The owners of the Minnesota Vikings announced a major foray into Minnesota philanthropy Wednesday, a Wilf Family Center at the University of Minnesota's Masonic Children's Hospital in Minneapolis.

The $5 million center, unveiled Wednesday, features an auditorium and high-tech conference rooms. It marks a significant leap into Minnesota philanthropy for the New Jersey-based Wilf Family Foundation, which has focused on causes in New York and New Jersey.

The children's hospital gift represents the Wilfs' largest single donation in Minnesota. Vikings co-owner Zygi Wilf said he expected his family's charitable giving in Minnesota to grow.

"We look forward to a long, strong commitment to Minnesota and the Twin Cities community," Wilf said.

Bobbi Daniels, CEO of University of Minnesota Physicians, gave the Wilfs a tour of the 11,000-square-foot addition, which will be used both by children staying at the hospital and by U physicians for training and research-sharing.

"The University of Minnesota Masonic Children's Hospital is known for treating the most serious childhood illnesses and performing many 'firsts' in pediatric medicine," Daniels said. "The Wilf Family Center transforms how we can share that expertise."

The donation comes at a time when the Vikings continue to come under fire for the stadium-funding package that left Minnesota taxpayers footing more than half the cost of the billion-dollar stadium, and for a court ruling that found the Wilfs guilty of defrauding their former New Jersey business partners.
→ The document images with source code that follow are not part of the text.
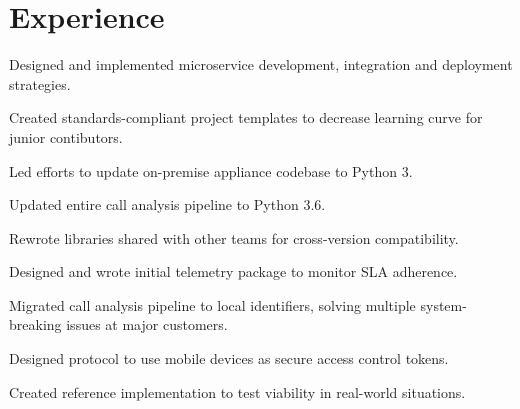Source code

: \documentclass[]{deedy-resume-openfont}
\begin{document}
\begin{minipage}[t]{0.64\textwidth}


\section{Experience}
\vspace{\topsep} %
\begin{tightemize}
\item Designed and implemented microservice development, integration and deployment strategies.
\item Created standards-compliant project templates to decrease learning curve for junior contibutors.
\end{tightemize}
\sectionsep

\begin{tightemize}
\item Led efforts to update on-premise appliance codebase to Python 3.
\item Updated entire call analysis pipeline to Python 3.6.
\item Rewrote libraries shared with other teams for cross-version compatibility.
\item Designed and wrote initial telemetry package to monitor SLA adherence. 
\item Migrated call analysis pipeline to local identifiers, solving multiple system-breaking issues at major customers.
\end{tightemize}
\sectionsep

\begin{tightemize}
\item Designed protocol to use mobile devices as secure access control tokens.
\item Created reference implementation to test viability in real-world situations.
\end{tightemize}
\sectionsep



\end{minipage}
\end{document}

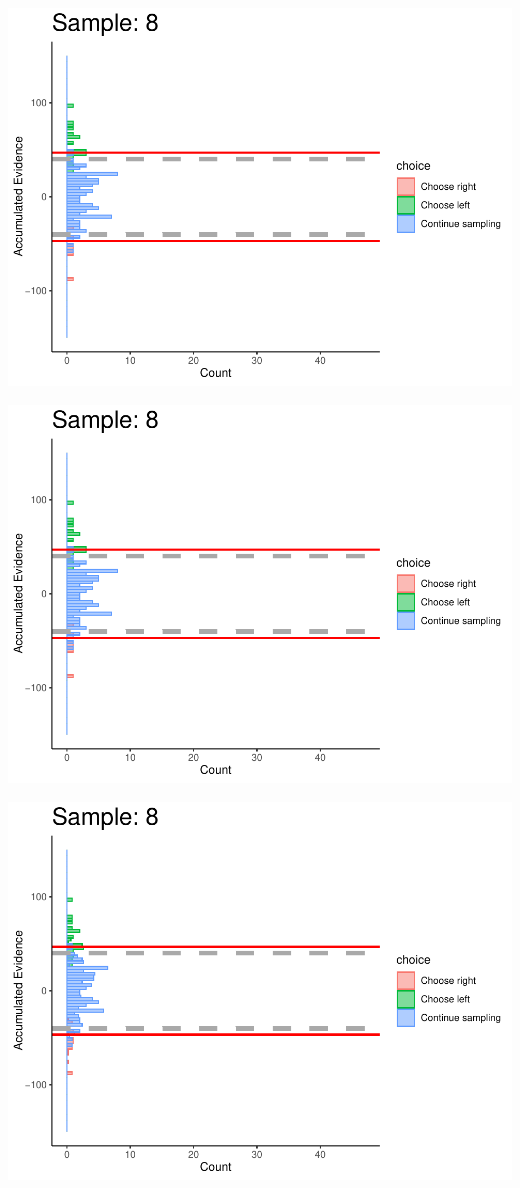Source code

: \documentclass[
]{book}
\begin{document}
\begin{center}\includegraphics[width=0.8\linewidth]{LateNightBayes_files/figure-latex/collapsing_dcb-74} \end{center}

\begin{center}\includegraphics[width=0.8\linewidth]{LateNightBayes_files/figure-latex/collapsing_dcb-75} \end{center}

\begin{center}\includegraphics[width=0.8\linewidth]{LateNightBayes_files/figure-latex/collapsing_dcb-76} \end{center}
\end{document}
The Vikings co-owners said there was nothing special about the timing of the $5 million contribution. The Vikings have made considerable financial contributions in Minnesota, said Mark Wilf, adding, "This is just a continuation."

Wilf philanthropy

The Wilf Family Foundation was created in 1964 by Joseph and Elizabeth Wilf, Holocaust survivors who immigrated to the United States in the 1950s. Over the years, it has given away more than $200 million, mainly to medical, educational and Jewish causes, the Wilfs said.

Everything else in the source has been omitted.